Extracted data entries
◇ ◇ ◇
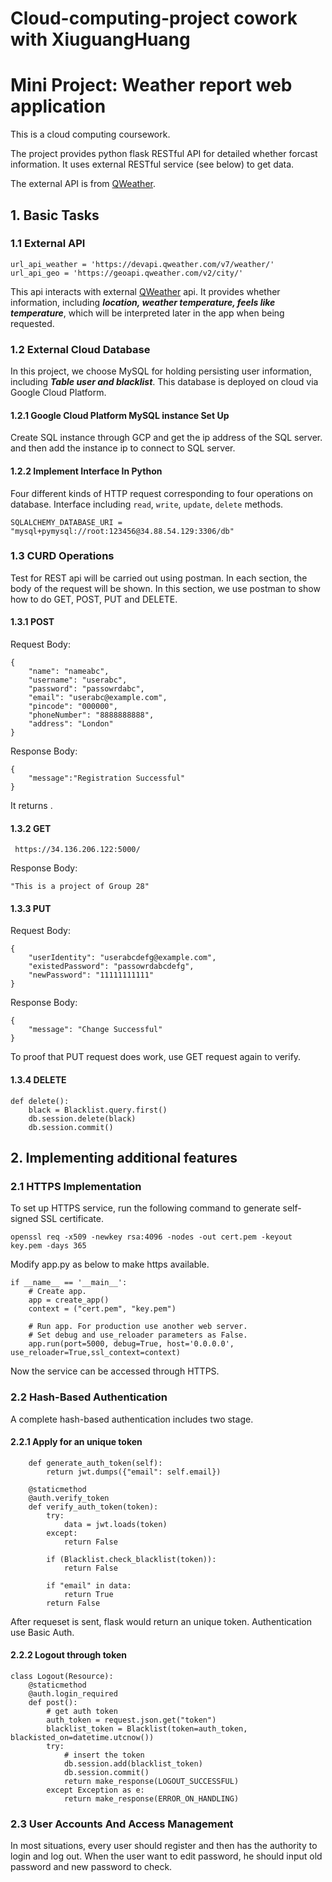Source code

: # Cloud-computing-project cowork with XiuguangHuang
# Mini Project: Weather report web application
This is a cloud computing coursework.

The project provides python flask RESTful API for detailed whether forcast information. It uses external RESTful service (see below) to get data.

The external API is from [QWeather](https://dev.qweather.com/en/). 




## 1. Basic Tasks

### 1.1 External API

```
url_api_weather = 'https://devapi.qweather.com/v7/weather/'
url_api_geo = 'https://geoapi.qweather.com/v2/city/'
```
This api interacts with external [QWeather](https://dev.qweather.com/en/) api. It provides whether information, including ***location, weather temperature, feels like temperature***, which will be interpreted later in the app when being requested.

### 1.2 External Cloud Database

In this project, we choose MySQL for holding persisting user information, including ***Table user and blacklist***. This database is deployed on cloud via Google Cloud Platform.

#### 1.2.1 Google Cloud Platform MySQL instance Set Up

Create SQL instance through GCP and get the ip address of  the SQL server. and then add the instance ip to connect to SQL server.



#### 1.2.2 Implement Interface In Python

Four different kinds of HTTP request corresponding to four operations on database. Interface including ```read```, ```write```, ```update```, ```delete``` methods.

```
SQLALCHEMY_DATABASE_URI = "mysql+pymysql://root:123456@34.88.54.129:3306/db"
```



### 1.3 CURD Operations

Test for REST api will be carried out using postman. In each section, the body of the request will be shown. In this section, we use postman to show how to do GET, POST, PUT and DELETE.

#### 1.3.1 POST
Request Body:
```
{
    "name": "nameabc",
    "username": "userabc",
    "password": "passowrdabc",
    "email": "userabc@example.com",
    "pincode": "000000",
    "phoneNumber": "8888888888",
    "address": "London"
}
```
Response Body:
```
{
	"message":"Registration Successful"
}
```

It returns .
#### 1.3.2 GET

```
 https://34.136.206.122:5000/
```

Response Body:
```
"This is a project of Group 28"
```
#### 1.3.3 PUT
Request Body:
```
{
    "userIdentity": "userabcdefg@example.com",
    "existedPassword": "passowrdabcdefg",
    "newPassword": "11111111111"
}
```


Response Body:
```
{
    "message": "Change Successful"
}
```

To proof that PUT request does work, use GET request again to verify.

#### 1.3.4 DELETE
```
def delete():
    black = Blacklist.query.first()
    db.session.delete(black)
    db.session.commit()
```



## 2. Implementing additional features
### 2.1 HTTPS Implementation

To set up HTTPS service, run the following command to generate self-signed SSL certificate.

```
openssl req -x509 -newkey rsa:4096 -nodes -out cert.pem -keyout key.pem -days 365
```

Modify app.py as below to make https available.

```
if __name__ == '__main__':
    # Create app.
    app = create_app()
    context = ("cert.pem", "key.pem")

    # Run app. For production use another web server.
    # Set debug and use_reloader parameters as False.
    app.run(port=5000, debug=True, host='0.0.0.0', use_reloader=True,ssl_context=context)
```

Now the service can be accessed through HTTPS.

### 2.2 Hash-Based Authentication

A complete hash-based authentication includes two stage.

#### 2.2.1 Apply for an unique token

```
    def generate_auth_token(self):
        return jwt.dumps({"email": self.email})

    @staticmethod
    @auth.verify_token
    def verify_auth_token(token):
        try:
            data = jwt.loads(token)
        except:
            return False

        if (Blacklist.check_blacklist(token)):
            return False

        if "email" in data:
            return True
        return False
```

After requeset is sent, flask would return an unique token. Authentication use Basic Auth.



#### 2.2.2 Logout through token

```
class Logout(Resource):
    @staticmethod
    @auth.login_required
    def post():
        # get auth token
        auth_token = request.json.get("token")
        blacklist_token = Blacklist(token=auth_token, blackisted_on=datetime.utcnow())
        try:
            # insert the token
            db.session.add(blacklist_token)
            db.session.commit()
            return make_response(LOGOUT_SUCCESSFUL)
        except Exception as e:
            return make_response(ERROR_ON_HANDLING)
```

### 2.3 User Accounts And Access Management

In most situations, every user should register and then has the authority to login and log out. When the user want to edit password, he should input old password and new password to check.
◇ ◇ ◇
PROBLEM STATEMENT
Your copy of the records above should be exact and contain no pictures.

ANSWER
Source code

: # Cloud-computing-project cowork with XiuguangHuang
# Mini Project: Weather report web application
This is a cloud computing coursework.

The project provides python flask RESTful API for detailed whether forcast information. It uses external RESTful service (see below) to get data.

The external API is from [QWeather](https://dev.qweather.com/en/). 




## 1. Basic Tasks

### 1.1 External API

```
url_api_weather = 'https://devapi.qweather.com/v7/weather/'
url_api_geo = 'https://geoapi.qweather.com/v2/city/'
```
This api interacts with external [QWeather](https://dev.qweather.com/en/) api. It provides whether information, including ***location, weather temperature, feels like temperature***, which will be interpreted later in the app when being requested.

### 1.2 External Cloud Database

In this project, we choose MySQL for holding persisting user information, including ***Table user and blacklist***. This database is deployed on cloud via Google Cloud Platform.

#### 1.2.1 Google Cloud Platform MySQL instance Set Up

Create SQL instance through GCP and get the ip address of  the SQL server. and then add the instance ip to connect to SQL server.



#### 1.2.2 Implement Interface In Python

Four different kinds of HTTP request corresponding to four operations on database. Interface including ```read```, ```write```, ```update```, ```delete``` methods.

```
SQLALCHEMY_DATABASE_URI = "mysql+pymysql://root:123456@34.88.54.129:3306/db"
```



### 1.3 CURD Operations

Test for REST api will be carried out using postman. In each section, the body of the request will be shown. In this section, we use postman to show how to do GET, POST, PUT and DELETE.

#### 1.3.1 POST
Request Body:
```
{
    "name": "nameabc",
    "username": "userabc",
    "password": "passowrdabc",
    "email": "userabc@example.com",
    "pincode": "000000",
    "phoneNumber": "8888888888",
    "address": "London"
}
```
Response Body:
```
{
	"message":"Registration Successful"
}
```

It returns .
#### 1.3.2 GET

```
 https://34.136.206.122:5000/
```

Response Body:
```
"This is a project of Group 28"
```
#### 1.3.3 PUT
Request Body:
```
{
    "userIdentity": "userabcdefg@example.com",
    "existedPassword": "passowrdabcdefg",
    "newPassword": "11111111111"
}
```


Response Body:
```
{
    "message": "Change Successful"
}
```

To proof that PUT request does work, use GET request again to verify.

#### 1.3.4 DELETE
```
def delete():
    black = Blacklist.query.first()
    db.session.delete(black)
    db.session.commit()
```



## 2. Implementing additional features
### 2.1 HTTPS Implementation

To set up HTTPS service, run the following command to generate self-signed SSL certificate.

```
openssl req -x509 -newkey rsa:4096 -nodes -out cert.pem -keyout key.pem -days 365
```

Modify app.py as below to make https available.

```
if __name__ == '__main__':
    # Create app.
    app = create_app()
    context = ("cert.pem", "key.pem")

    # Run app. For production use another web server.
    # Set debug and use_reloader parameters as False.
    app.run(port=5000, debug=True, host='0.0.0.0', use_reloader=True,ssl_context=context)
```

Now the service can be accessed through HTTPS.

### 2.2 Hash-Based Authentication

A complete hash-based authentication includes two stage.

#### 2.2.1 Apply for an unique token

```
    def generate_auth_token(self):
        return jwt.dumps({"email": self.email})

    @staticmethod
    @auth.verify_token
    def verify_auth_token(token):
        try:
            data = jwt.loads(token)
        except:
            return False

        if (Blacklist.check_blacklist(token)):
            return False

        if "email" in data:
            return True
        return False
```

After requeset is sent, flask would return an unique token. Authentication use Basic Auth.



#### 2.2.2 Logout through token

```
class Logout(Resource):
    @staticmethod
    @auth.login_required
    def post():
        # get auth token
        auth_token = request.json.get("token")
        blacklist_token = Blacklist(token=auth_token, blackisted_on=datetime.utcnow())
        try:
            # insert the token
            db.session.add(blacklist_token)
            db.session.commit()
            return make_response(LOGOUT_SUCCESSFUL)
        except Exception as e:
            return make_response(ERROR_ON_HANDLING)
```

### 2.3 User Accounts And Access Management

In most situations, every user should register and then has the authority to login and log out. When the user want to edit password, he should input old password and new password to check.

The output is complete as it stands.